I have identified several security vulnerabilities in the following Rust crates. These issues have already been reported to their respective maintainers via GitHub Issues.

Could you please review and consider adding them to the Advisory Database?

List of Vulnerabilities:

Crate Name	Issue Link	Bug Type	Status
emap	yegor256/emap#168	double-free	Reported
Caja	EmanuelGCC/Caja#1	Potential Out-of-bounds	Reported
metacall	metacall/core#618	double‑free	Reported
binpack-rust	Disservin/binpack-rust#17	out-of-bound	Reported
AutoVec	lluvz/AutoVec#1	out-of-bound	Reported
trk-io	imeka/trk-io#24	out-of-bound	Reported
rustdx	zjp-CN/rustdx#38	out-of-bound	Reported
fuzzyhash-rs	rustysec/fuzzyhash-rs#14	out-of-bound	Reported
bitchomp	KingPEPSALT/bitchomp#5	double free	Reported
fourq_rust	982945902/fourq_rust#1	UB	Reported
rust-dahl-salso	dbdahl/rust-dahl-salso#1	OOB	Reported
accessor	toku-sa-n/accessor#49	OOB	Reported
aeron-rs	UnitedTraders/aeron-rs#31	OOB	Reported
potato	fawdlstty/potato#1	UB	Reported

These issues were found during my research into Rust ecosystem security (using static analysis).
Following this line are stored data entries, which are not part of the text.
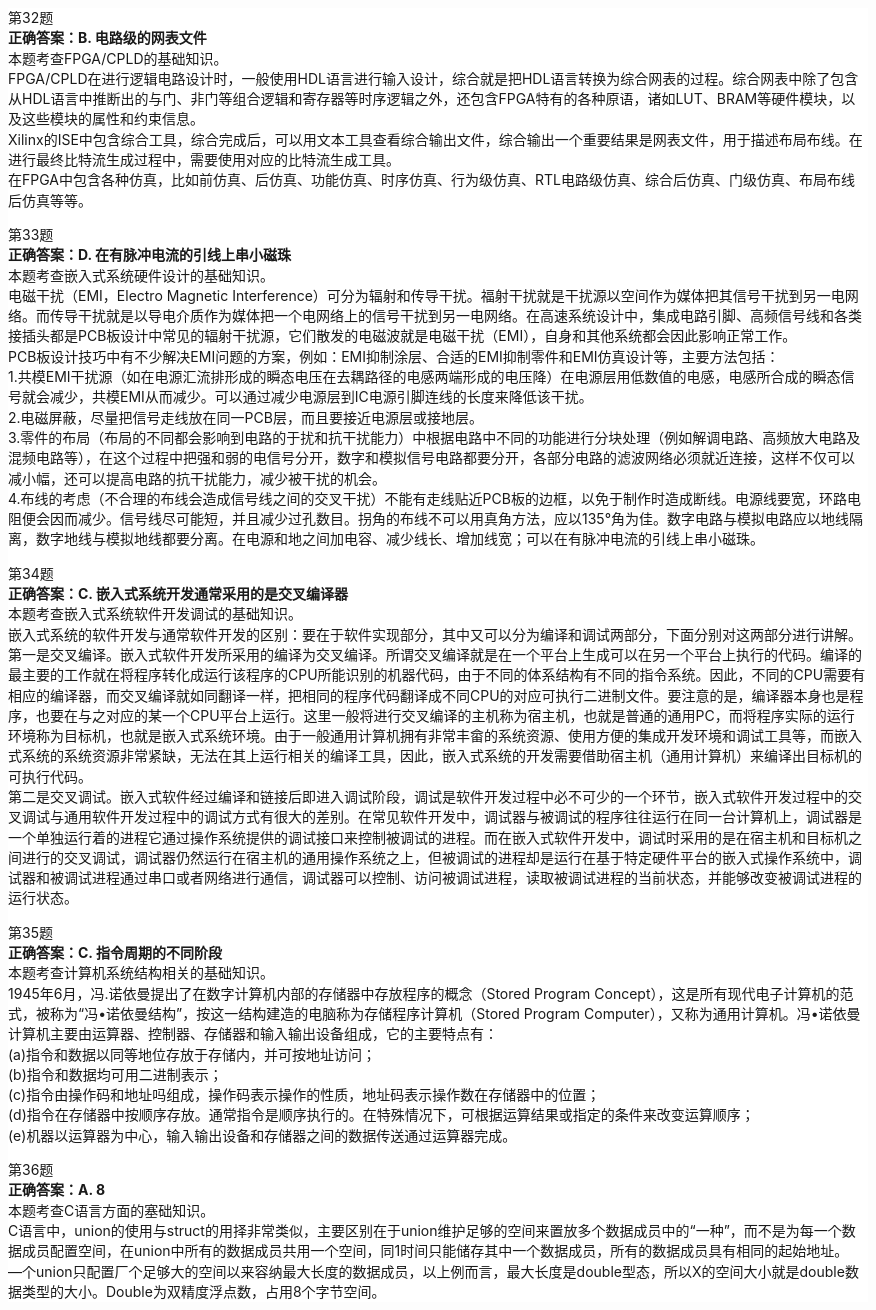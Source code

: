 第32题  
**正确答案：B. 电路级的网表文件**  
本题考查FPGA/CPLD的基础知识。  
FPGA/CPLD在进行逻辑电路设计时，一般使用HDL语言进行输入设计，综合就是把HDL语言转换为综合网表的过程。综合网表中除了包含从HDL语言中推断出的与门、非门等组合逻辑和寄存器等时序逻辑之外，还包含FPGA特有的各种原语，诸如LUT、BRAM等硬件模块，以及这些模块的属性和约束信息。  
Xilinx的ISE中包含综合工具，综合完成后，可以用文本工具查看综合输出文件，综合输出一个重要结果是网表文件，用于描述布局布线。在进行最终比特流生成过程中，需要使用对应的比特流生成工具。  
在FPGA中包含各种仿真，比如前仿真、后仿真、功能仿真、时序仿真、行为级仿真、RTL电路级仿真、综合后仿真、门级仿真、布局布线后仿真等等。  
  
第33题  
**正确答案：D. 在有脉冲电流的引线上串小磁珠**  
本题考查嵌入式系统硬件设计的基础知识。  
电磁干扰（EMI，Electro Magnetic Interference）可分为辐射和传导干扰。福射干扰就是干扰源以空间作为媒体把其信号干扰到另一电网络。而传导干扰就是以导电介质作为媒体把一个电网络上的信号干扰到另一电网络。在高速系统设计中，集成电路引脚、高频信号线和各类接插头都是PCB板设计中常见的辐射干扰源，它们散发的电磁波就是电磁干扰（EMI），自身和其他系统都会因此影响正常工作。  
PCB板设计技巧中有不少解决EMI问题的方案，例如：EMI抑制涂层、合适的EMI抑制零件和EMI仿真设计等，主要方法包括：  
1.共模EMI干扰源（如在电源汇流排形成的瞬态电压在去耦路径的电感两端形成的电压降）在电源层用低数值的电感，电感所合成的瞬态信号就会减少，共模EMI从而减少。可以通过减少电源层到IC电源引脚连线的长度来降低该干扰。  
2.电磁屏蔽，尽量把信号走线放在同一PCB层，而且要接近电源层或接地层。  
3.零件的布局（布局的不同都会影响到电路的于扰和抗干扰能力）中根据电路中不同的功能进行分块处理（例如解调电路、高频放大电路及混频电路等），在这个过程中把强和弱的电信号分开，数字和模拟信号电路都要分开，各部分电路的滤波网络必须就近连接，这样不仅可以减小幅，还可以提高电路的抗干扰能力，减少被干扰的机会。  
4.布线的考虑（不合理的布线会造成信号线之间的交叉干扰）不能有走线贴近PCB板的边框，以免于制作时造成断线。电源线要宽，环路电阻便会因而减少。信号线尽可能短，并且减少过孔数目。拐角的布线不可以用真角方法，应以135°角为佳。数字电路与模拟电路应以地线隔离，数字地线与模拟地线都要分离。在电源和地之间加电容、减少线长、增加线宽；可以在有脉冲电流的引线上串小磁珠。  
  
第34题  
**正确答案：C. 嵌入式系统开发通常采用的是交叉编译器**  
本题考查嵌入式系统软件开发调试的基础知识。  
嵌入式系统的软件开发与通常软件开发的区别：要在于软件实现部分，其中又可以分为编译和调试两部分，下面分别对这两部分进行讲解。  
第一是交叉编译。嵌入式软件开发所采用的编译为交叉编译。所谓交叉编译就是在一个平台上生成可以在另一个平台上执行的代码。编译的最主要的工作就在将程序转化成运行该程序的CPU所能识别的机器代码，由于不同的体系结构有不同的指令系统。因此，不同的CPU需要有相应的编译器，而交叉编译就如同翻译一样，把相同的程序代码翻译成不同CPU的对应可执行二进制文件。要注意的是，编译器本身也是程序，也要在与之对应的某一个CPU平台上运行。这里一般将进行交叉编译的主机称为宿主机，也就是普通的通用PC，而将程序实际的运行环境称为目标机，也就是嵌入式系统环境。由于一般通用计算机拥有非常丰畲的系统资源、使用方便的集成开发环境和调试工具等，而嵌入式系统的系统资源非常紧缺，无法在其上运行相关的编译工具，因此，嵌入式系统的开发需要借助宿主机（通用计算机）来编译出目标机的可执行代码。  
第二是交叉调试。嵌入式软件经过编译和链接后即进入调试阶段，调试是软件开发过程中必不可少的一个环节，嵌入式软件开发过程中的交叉调试与通用软件开发过程中的调试方式有很大的差别。在常见软件开发中，调试器与被调试的程序往往运行在同一台计算机上，调试器是一个单独运行着的进程它通过操作系统提供的调试接口来控制被调试的进程。而在嵌入式软件开发中，调试时采用的是在宿主机和目标机之间进行的交叉调试，调试器仍然运行在宿主机的通用操作系统之上，但被调试的进程却是运行在基于特定硬件平台的嵌入式操作系统中，调试器和被调试进程通过串口或者网络进行通信，调试器可以控制、访问被调试进程，读取被调试进程的当前状态，并能够改变被调试进程的运行状态。  
  
第35题  
**正确答案：C. 指令周期的不同阶段**  
本题考查计算机系统结构相关的基础知识。  
1945年6月，冯.诺依曼提出了在数字计算机内部的存储器中存放程序的概念（Stored Program Concept），这是所有现代电子计算机的范式，被称为“冯•诺依曼结构”，按这一结构建造的电脑称为存储程序计算机（Stored Program Computer），又称为通用计算机。冯•诺依曼计算机主要由运算器、控制器、存储器和输入输出设备组成，它的主要特点有：  
(a)指令和数据以同等地位存放于存储内，并可按地址访问；  
(b)指令和数据均可用二进制表示；  
(c)指令由操作码和地址吗组成，操作码表示操作的性质，地址码表示操作数在存储器中的位置；  
(d)指令在存储器中按顺序存放。通常指令是顺序执行的。在特殊情况下，可根据运算结果或指定的条件来改变运算顺序；  
(e)机器以运算器为中心，输入输出设备和存储器之间的数据传送通过运算器完成。  
  
第36题  
**正确答案：A. 8**  
本题考查C语言方面的塞础知识。  
C语言中，union的使用与struct的用择非常类似，主要区别在于union维护足够的空间来置放多个数据成员中的“一种”，而不是为每一个数据成员配置空间，在union中所有的数据成员共用一个空间，同1时间只能储存其中一个数据成员，所有的数据成员具有相同的起始地址。  
—个union只配置厂个足够大的空间以来容纳最大长度的数据成员，以上例而言，最大长度是double型态，所以X的空间大小就是double数据类型的大小。Double为双精度浮点数，占用8个字节空间。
Please let me know if you need more detailed descriptions or PoCs for any of these to generate the TOML files.

[djc]

We don't typically generate the advisories ourselves -- we merely review them and help contacting maintainers if needed. Please submit advisories yourself, using the guidelines proposed in

• Start a basic pull request template #2801

Ideally it would be good to rate limit the number of open advisories a bit, and start with the most serious ones. There is also discussion in

• Discussion: signal/noise ratio too low? #2572

on what might be deserving of an advisory and when to use informational = "unsound".

[djc]

Ideally it would be good to rate limit the number of open advisories a bit,

Don't forget the rate limiting, please.